A veces las grietas en el techo del dormitorio de Anna
se transformaban en la cabeza de un
lobo. No siempre era fácil de ver. No
podía verse recién acostados, cuando nuestra madre acababa de apagar las luces y no podíamos ver nada con claridad. No podía verse por la mañana cuando veíamos
todo demasiado bien y la cabeza del lobo era sólo grietas en el techo, al igual que todas las demás. Cuando la veíamos,
era en la mitad de la noche y nos habíamos
despertado de pronto, y la veíamos en especial cuando la luna
era brillante y entraba por nuestra ventana.
Entonces estaba justo encima de nuestra cabeza mientras estábamos recostados y mirábamos hacia arriba.

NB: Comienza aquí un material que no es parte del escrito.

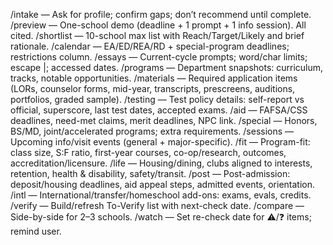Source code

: /intake — Ask for profile; confirm gaps; don’t recommend until complete.
/preview — One-school demo (deadline + 1 prompt + 1 info session). All cited.
/shortlist — 10-school max list with Reach/Target/Likely and brief rationale.
/calendar — EA/ED/REA/RD + special-program deadlines; restrictions column.
/essays — Current-cycle prompts; word/char limits; escape |; accessed dates.
/programs — Department snapshots: curriculum, tracks, notable opportunities.
/materials — Required application items (LORs, counselor forms, mid-year, transcripts, prescreens, auditions, portfolios, graded sample).
/testing — Test policy details: self-report vs official, superscore, last test dates, accepted exams.
/aid — FAFSA/CSS deadlines, need-met claims, merit deadlines, NPC link.
/special — Honors, BS/MD, joint/accelerated programs; extra requirements.
/sessions — Upcoming info/visit events (general + major-specific).
/fit — Program-fit: class size, S:F ratio, first-year courses, co-op/research, outcomes, accreditation/licensure.
/life — Housing/dining, clubs aligned to interests, retention, health & disability, safety/transit.
/post — Post-admission: deposit/housing deadlines, aid appeal steps, admitted events, orientation.
/intl — International/transfer/homeschool add-ons: exams, evals, credits.
/verify — Build/refresh To-Verify list with next-check date.
/compare — Side-by-side for 2–3 schools.
/watch — Set re-check date for ⚠️/❓ items; remind user.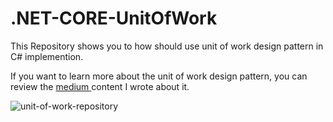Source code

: # .NET-CORE-UnitOfWork
This Repository shows you to how should use unit of work design pattern in C# implemention.

<p>If you want to learn more about the unit of work design pattern, you can review the <a href="https://medium.com/p/90c6d48b95fd/edit">medium </a>content I wrote about it.</p>

![unit-of-work-repository](https://github.com/mustafaalpyanikoglu/.NET-CORE-UnitOfWork/assets/79158705/cfd88fe9-3d85-4492-84bd-7d6632ec45bd)
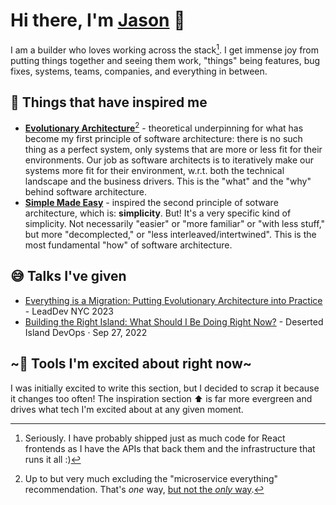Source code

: # Hi there, I'm [Jason](https://www.linkedin.com/in/jasonwblanchard/) 👋

I am a builder who loves working across the stack[^1]. I get immense joy from putting things together and seeing them work, "things" being features, bug fixes, systems, teams, companies, and everything in between.

## 🌱 Things that have inspired me
- [**Evolutionary Architecture**](https://evolutionaryarchitecture.com/)[^2] - theoretical underpinning for what has become my first principle of software architecture: there is no such thing as a perfect system, only systems that are more or less fit for their environments. Our job as software architects is to iteratively make our systems more fit for their environment, w.r.t. both the technical landscape and the business drivers. This is the "what" and the "why" behind software architecture.
- [**Simple Made Easy**](https://www.youtube.com/watch?v=SxdOUGdseq4) - inspired the second principle of sotware architecture, which is: **simplicity**. But! It's a very specific kind of simplicity. Not necessarily "easier" or "more familiar" or "with less stuff," but more "decomplected," or "less interleaved/intertwined". This is the most fundamental "how" of software architecture.

## :sweat_smile: Talks I've given
- [Everything is a Migration: Putting Evolutionary Architecture into Practice](https://leaddev.com/new-york/leaddev/video/2023/everything-migration-putting-evolutionary-architecture-practice) - LeadDev NYC 2023
- [Building the Right Island: What Should I Be Doing Right Now?](https://www.youtube.com/watch?v=edJD_QUp-WE&list=PLVUQjiv8GtwJeezuKvmL2kl6I9Gml0g2a&index=3) - Deserted Island DevOps · Sep 27, 2022

## ~:wrench: Tools I'm excited about right now~
I was initially excited to write this section, but I decided to scrap it because it changes too often! The inspiration section :arrow_up: is far more evergreen and drives what tech I'm excited about at any given moment.

[^1]: Seriously. I have probably shipped just as much code for React frontends as I have the APIs that back them and the infrastructure that runs it all :)
[^2]: Up to but very much excluding the "microservice everything" recommendation. That's _one_ way, [but not the _only_ way]([url](https://shopify.engineering/deconstructing-monolith-designing-software-maximizes-developer-productivity)).

<!--
**jasonblanchard/jasonblanchard** is a ✨ _special_ ✨ repository because its `README.md` (this file) appears on your GitHub profile.

Here are some ideas to get you started:

- 🔭 I’m currently working on ...
- 🌱 I’m currently learning ...
- 👯 I’m looking to collaborate on ...
- 🤔 I’m looking for help with ...
- 💬 Ask me about ...
- 📫 How to reach me: ...
- 😄 Pronouns: ...
- ⚡ Fun fact: ...
-->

Estaba tendida hacia un costado, con la mirada
hacia afuera, de modo que era
imposible ver los ojos, mas se veía el punto
oscuro donde se encontraba la nariz y todos sus dientes triangulares.
Anna obligó a su madre a correr la cama hacia el otro extremo
del cuarto, lejos de la puerta, hacia la otra pared, a pesar de que su madre pensaba que era tonta. «¿Qué había allí que asustara?», había preguntado la madre de
Anna. Aquellas grietas en el techo que no se parecían a un lobo para la
madre de Anna, dijera lo que dijera Anna. De
todas formas, ya era demasiado tarde.
Por entonces el lobo había encontrado el
camino hacia el dormitorio de Anna en medio de la noche, en medio de sus
sueños, y en especial en aquellas noches en que
la luz de la luna era clara y brillante. Por entonces, el lobo había encontrado su camino hacia Anna y venía cada vez que quería.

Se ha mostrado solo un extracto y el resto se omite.